━━━ Source material ━━━

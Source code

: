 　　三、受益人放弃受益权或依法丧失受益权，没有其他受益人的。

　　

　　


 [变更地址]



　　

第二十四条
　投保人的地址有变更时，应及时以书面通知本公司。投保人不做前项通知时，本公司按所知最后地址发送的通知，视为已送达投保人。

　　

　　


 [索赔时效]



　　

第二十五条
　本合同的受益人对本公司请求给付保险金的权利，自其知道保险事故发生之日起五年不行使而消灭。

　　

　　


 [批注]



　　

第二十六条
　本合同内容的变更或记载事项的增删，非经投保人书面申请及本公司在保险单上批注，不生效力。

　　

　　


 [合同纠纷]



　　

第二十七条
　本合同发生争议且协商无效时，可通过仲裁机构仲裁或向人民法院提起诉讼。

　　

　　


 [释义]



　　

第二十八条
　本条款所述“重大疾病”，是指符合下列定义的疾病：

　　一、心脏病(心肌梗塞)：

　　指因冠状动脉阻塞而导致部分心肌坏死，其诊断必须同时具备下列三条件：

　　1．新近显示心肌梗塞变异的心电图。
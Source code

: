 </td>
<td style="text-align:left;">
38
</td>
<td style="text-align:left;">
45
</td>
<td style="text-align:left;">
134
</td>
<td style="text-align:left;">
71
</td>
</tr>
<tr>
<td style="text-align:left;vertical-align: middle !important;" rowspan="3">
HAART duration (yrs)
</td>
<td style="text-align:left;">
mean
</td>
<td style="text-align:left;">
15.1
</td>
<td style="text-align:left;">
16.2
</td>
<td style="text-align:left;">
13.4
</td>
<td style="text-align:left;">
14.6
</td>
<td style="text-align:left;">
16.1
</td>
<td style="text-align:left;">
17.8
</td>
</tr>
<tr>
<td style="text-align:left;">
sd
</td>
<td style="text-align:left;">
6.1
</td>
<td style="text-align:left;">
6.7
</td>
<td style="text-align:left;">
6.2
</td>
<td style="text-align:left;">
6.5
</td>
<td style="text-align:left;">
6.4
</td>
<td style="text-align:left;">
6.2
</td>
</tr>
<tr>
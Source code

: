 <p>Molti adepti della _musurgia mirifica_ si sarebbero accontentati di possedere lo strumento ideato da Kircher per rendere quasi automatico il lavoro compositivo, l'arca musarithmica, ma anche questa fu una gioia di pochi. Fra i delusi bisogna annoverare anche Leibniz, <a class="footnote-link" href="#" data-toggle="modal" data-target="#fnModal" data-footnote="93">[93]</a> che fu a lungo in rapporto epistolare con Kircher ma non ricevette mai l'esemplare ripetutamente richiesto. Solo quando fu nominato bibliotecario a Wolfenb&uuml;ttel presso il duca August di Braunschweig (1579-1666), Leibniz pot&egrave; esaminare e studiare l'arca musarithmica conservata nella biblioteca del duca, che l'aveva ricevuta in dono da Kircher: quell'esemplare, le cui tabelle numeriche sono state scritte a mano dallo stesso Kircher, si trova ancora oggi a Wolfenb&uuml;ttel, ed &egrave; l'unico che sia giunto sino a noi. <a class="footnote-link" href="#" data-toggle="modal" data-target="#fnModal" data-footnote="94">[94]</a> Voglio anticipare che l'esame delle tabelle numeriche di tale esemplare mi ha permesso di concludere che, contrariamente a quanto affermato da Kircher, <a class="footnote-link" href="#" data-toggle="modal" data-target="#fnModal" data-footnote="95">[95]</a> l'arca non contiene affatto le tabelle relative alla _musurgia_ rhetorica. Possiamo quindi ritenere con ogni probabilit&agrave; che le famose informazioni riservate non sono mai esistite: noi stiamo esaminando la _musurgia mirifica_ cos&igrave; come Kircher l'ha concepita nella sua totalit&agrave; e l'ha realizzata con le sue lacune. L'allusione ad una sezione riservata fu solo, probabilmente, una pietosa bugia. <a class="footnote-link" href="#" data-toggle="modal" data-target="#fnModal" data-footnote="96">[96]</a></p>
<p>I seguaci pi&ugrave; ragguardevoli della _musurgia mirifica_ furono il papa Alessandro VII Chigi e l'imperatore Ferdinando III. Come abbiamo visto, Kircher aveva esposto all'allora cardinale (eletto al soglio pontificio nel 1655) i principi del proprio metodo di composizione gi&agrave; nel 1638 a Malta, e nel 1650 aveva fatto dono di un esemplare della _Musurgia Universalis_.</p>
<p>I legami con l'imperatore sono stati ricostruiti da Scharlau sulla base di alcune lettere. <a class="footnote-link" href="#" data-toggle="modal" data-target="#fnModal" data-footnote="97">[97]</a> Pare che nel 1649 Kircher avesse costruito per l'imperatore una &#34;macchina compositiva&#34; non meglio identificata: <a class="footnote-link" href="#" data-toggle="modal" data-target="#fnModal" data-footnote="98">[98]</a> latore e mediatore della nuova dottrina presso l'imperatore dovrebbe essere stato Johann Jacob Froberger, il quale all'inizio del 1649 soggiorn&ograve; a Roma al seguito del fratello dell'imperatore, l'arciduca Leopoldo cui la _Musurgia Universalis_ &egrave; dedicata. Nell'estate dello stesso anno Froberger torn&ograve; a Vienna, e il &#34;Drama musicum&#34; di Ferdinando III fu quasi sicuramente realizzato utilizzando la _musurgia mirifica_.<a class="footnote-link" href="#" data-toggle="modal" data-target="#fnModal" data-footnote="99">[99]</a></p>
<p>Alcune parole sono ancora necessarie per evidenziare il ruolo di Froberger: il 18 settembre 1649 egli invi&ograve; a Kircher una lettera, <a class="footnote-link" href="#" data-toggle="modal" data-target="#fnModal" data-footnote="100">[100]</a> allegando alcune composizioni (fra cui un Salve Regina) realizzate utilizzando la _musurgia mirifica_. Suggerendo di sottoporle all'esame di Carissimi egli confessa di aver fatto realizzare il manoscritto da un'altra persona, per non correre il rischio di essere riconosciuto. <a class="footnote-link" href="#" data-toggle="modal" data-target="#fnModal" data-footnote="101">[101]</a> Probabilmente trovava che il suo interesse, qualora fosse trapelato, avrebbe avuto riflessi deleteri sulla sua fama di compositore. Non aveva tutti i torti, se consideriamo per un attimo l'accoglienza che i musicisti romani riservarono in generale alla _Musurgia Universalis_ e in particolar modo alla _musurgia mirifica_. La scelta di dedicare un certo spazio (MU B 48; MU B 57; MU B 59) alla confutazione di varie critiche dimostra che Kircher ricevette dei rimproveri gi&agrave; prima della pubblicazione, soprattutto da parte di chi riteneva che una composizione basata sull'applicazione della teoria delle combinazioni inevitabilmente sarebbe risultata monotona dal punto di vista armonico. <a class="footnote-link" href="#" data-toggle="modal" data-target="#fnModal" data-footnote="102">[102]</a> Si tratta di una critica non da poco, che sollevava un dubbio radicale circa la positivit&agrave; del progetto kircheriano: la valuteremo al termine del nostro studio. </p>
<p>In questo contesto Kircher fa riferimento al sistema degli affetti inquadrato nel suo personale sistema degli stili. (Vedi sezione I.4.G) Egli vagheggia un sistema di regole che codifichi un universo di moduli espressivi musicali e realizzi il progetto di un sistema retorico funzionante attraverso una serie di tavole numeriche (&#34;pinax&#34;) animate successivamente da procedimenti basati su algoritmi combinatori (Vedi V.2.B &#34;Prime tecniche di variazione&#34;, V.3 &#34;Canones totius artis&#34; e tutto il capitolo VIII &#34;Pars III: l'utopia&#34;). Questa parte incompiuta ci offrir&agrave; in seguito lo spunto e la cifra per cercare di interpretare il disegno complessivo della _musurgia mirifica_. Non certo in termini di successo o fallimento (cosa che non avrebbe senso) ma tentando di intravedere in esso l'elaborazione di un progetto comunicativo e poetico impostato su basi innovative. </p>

━━━

**What is expected**
Repeat the listing above in full, word for word.

**Task output**
Source code

: 　　三、受益人放弃受益权或依法丧失受益权，没有其他受益人的。

　　

　　


 [变更地址]



　　

第二十四条
　投保人的地址有变更时，应及时以书面通知本公司。投保人不做前项通知时，本公司按所知最后地址发送的通知，视为已送达投保人。

　　

　　


 [索赔时效]



　　

第二十五条
　本合同的受益人对本公司请求给付保险金的权利，自其知道保险事故发生之日起五年不行使而消灭。

　　

　　


 [批注]



　　

第二十六条
　本合同内容的变更或记载事项的增删，非经投保人书面申请及本公司在保险单上批注，不生效力。

　　

　　


 [合同纠纷]



　　

第二十七条
　本合同发生争议且协商无效时，可通过仲裁机构仲裁或向人民法院提起诉讼。

　　

　　


 [释义]



　　

第二十八条
　本条款所述“重大疾病”，是指符合下列定义的疾病：

　　一、心脏病(心肌梗塞)：

　　指因冠状动脉阻塞而导致部分心肌坏死，其诊断必须同时具备下列三条件：

　　1．新近显示心肌梗塞变异的心电图。
Source code

: </td>
<td style="text-align:left;">
38
</td>
<td style="text-align:left;">
45
</td>
<td style="text-align:left;">
134
</td>
<td style="text-align:left;">
71
</td>
</tr>
<tr>
<td style="text-align:left;vertical-align: middle !important;" rowspan="3">
HAART duration (yrs)
</td>
<td style="text-align:left;">
mean
</td>
<td style="text-align:left;">
15.1
</td>
<td style="text-align:left;">
16.2
</td>
<td style="text-align:left;">
13.4
</td>
<td style="text-align:left;">
14.6
</td>
<td style="text-align:left;">
16.1
</td>
<td style="text-align:left;">
17.8
</td>
</tr>
<tr>
<td style="text-align:left;">
sd
</td>
<td style="text-align:left;">
6.1
</td>
<td style="text-align:left;">
6.7
</td>
<td style="text-align:left;">
6.2
</td>
<td style="text-align:left;">
6.5
</td>
<td style="text-align:left;">
6.4
</td>
<td style="text-align:left;">
6.2
</td>
</tr>
<tr>
Source code

: <p>Molti adepti della _musurgia mirifica_ si sarebbero accontentati di possedere lo strumento ideato da Kircher per rendere quasi automatico il lavoro compositivo, l'arca musarithmica, ma anche questa fu una gioia di pochi. Fra i delusi bisogna annoverare anche Leibniz, <a class="footnote-link" href="#" data-toggle="modal" data-target="#fnModal" data-footnote="93">[93]</a> che fu a lungo in rapporto epistolare con Kircher ma non ricevette mai l'esemplare ripetutamente richiesto. Solo quando fu nominato bibliotecario a Wolfenb&uuml;ttel presso il duca August di Braunschweig (1579-1666), Leibniz pot&egrave; esaminare e studiare l'arca musarithmica conservata nella biblioteca del duca, che l'aveva ricevuta in dono da Kircher: quell'esemplare, le cui tabelle numeriche sono state scritte a mano dallo stesso Kircher, si trova ancora oggi a Wolfenb&uuml;ttel, ed &egrave; l'unico che sia giunto sino a noi. <a class="footnote-link" href="#" data-toggle="modal" data-target="#fnModal" data-footnote="94">[94]</a> Voglio anticipare che l'esame delle tabelle numeriche di tale esemplare mi ha permesso di concludere che, contrariamente a quanto affermato da Kircher, <a class="footnote-link" href="#" data-toggle="modal" data-target="#fnModal" data-footnote="95">[95]</a> l'arca non contiene affatto le tabelle relative alla _musurgia_ rhetorica. Possiamo quindi ritenere con ogni probabilit&agrave; che le famose informazioni riservate non sono mai esistite: noi stiamo esaminando la _musurgia mirifica_ cos&igrave; come Kircher l'ha concepita nella sua totalit&agrave; e l'ha realizzata con le sue lacune. L'allusione ad una sezione riservata fu solo, probabilmente, una pietosa bugia. <a class="footnote-link" href="#" data-toggle="modal" data-target="#fnModal" data-footnote="96">[96]</a></p>
<p>I seguaci pi&ugrave; ragguardevoli della _musurgia mirifica_ furono il papa Alessandro VII Chigi e l'imperatore Ferdinando III. Come abbiamo visto, Kircher aveva esposto all'allora cardinale (eletto al soglio pontificio nel 1655) i principi del proprio metodo di composizione gi&agrave; nel 1638 a Malta, e nel 1650 aveva fatto dono di un esemplare della _Musurgia Universalis_.</p>
<p>I legami con l'imperatore sono stati ricostruiti da Scharlau sulla base di alcune lettere. <a class="footnote-link" href="#" data-toggle="modal" data-target="#fnModal" data-footnote="97">[97]</a> Pare che nel 1649 Kircher avesse costruito per l'imperatore una &#34;macchina compositiva&#34; non meglio identificata: <a class="footnote-link" href="#" data-toggle="modal" data-target="#fnModal" data-footnote="98">[98]</a> latore e mediatore della nuova dottrina presso l'imperatore dovrebbe essere stato Johann Jacob Froberger, il quale all'inizio del 1649 soggiorn&ograve; a Roma al seguito del fratello dell'imperatore, l'arciduca Leopoldo cui la _Musurgia Universalis_ &egrave; dedicata. Nell'estate dello stesso anno Froberger torn&ograve; a Vienna, e il &#34;Drama musicum&#34; di Ferdinando III fu quasi sicuramente realizzato utilizzando la _musurgia mirifica_.<a class="footnote-link" href="#" data-toggle="modal" data-target="#fnModal" data-footnote="99">[99]</a></p>
<p>Alcune parole sono ancora necessarie per evidenziare il ruolo di Froberger: il 18 settembre 1649 egli invi&ograve; a Kircher una lettera, <a class="footnote-link" href="#" data-toggle="modal" data-target="#fnModal" data-footnote="100">[100]</a> allegando alcune composizioni (fra cui un Salve Regina) realizzate utilizzando la _musurgia mirifica_. Suggerendo di sottoporle all'esame di Carissimi egli confessa di aver fatto realizzare il manoscritto da un'altra persona, per non correre il rischio di essere riconosciuto. <a class="footnote-link" href="#" data-toggle="modal" data-target="#fnModal" data-footnote="101">[101]</a> Probabilmente trovava che il suo interesse, qualora fosse trapelato, avrebbe avuto riflessi deleteri sulla sua fama di compositore. Non aveva tutti i torti, se consideriamo per un attimo l'accoglienza che i musicisti romani riservarono in generale alla _Musurgia Universalis_ e in particolar modo alla _musurgia mirifica_. La scelta di dedicare un certo spazio (MU B 48; MU B 57; MU B 59) alla confutazione di varie critiche dimostra che Kircher ricevette dei rimproveri gi&agrave; prima della pubblicazione, soprattutto da parte di chi riteneva che una composizione basata sull'applicazione della teoria delle combinazioni inevitabilmente sarebbe risultata monotona dal punto di vista armonico. <a class="footnote-link" href="#" data-toggle="modal" data-target="#fnModal" data-footnote="102">[102]</a> Si tratta di una critica non da poco, che sollevava un dubbio radicale circa la positivit&agrave; del progetto kircheriano: la valuteremo al termine del nostro studio. </p>
<p>In questo contesto Kircher fa riferimento al sistema degli affetti inquadrato nel suo personale sistema degli stili. (Vedi sezione I.4.G) Egli vagheggia un sistema di regole che codifichi un universo di moduli espressivi musicali e realizzi il progetto di un sistema retorico funzionante attraverso una serie di tavole numeriche (&#34;pinax&#34;) animate successivamente da procedimenti basati su algoritmi combinatori (Vedi V.2.B &#34;Prime tecniche di variazione&#34;, V.3 &#34;Canones totius artis&#34; e tutto il capitolo VIII &#34;Pars III: l'utopia&#34;). Questa parte incompiuta ci offrir&agrave; in seguito lo spunto e la cifra per cercare di interpretare il disegno complessivo della _musurgia mirifica_. Non certo in termini di successo o fallimento (cosa che non avrebbe senso) ma tentando di intravedere in esso l'elaborazione di un progetto comunicativo e poetico impostato su basi innovative. </p>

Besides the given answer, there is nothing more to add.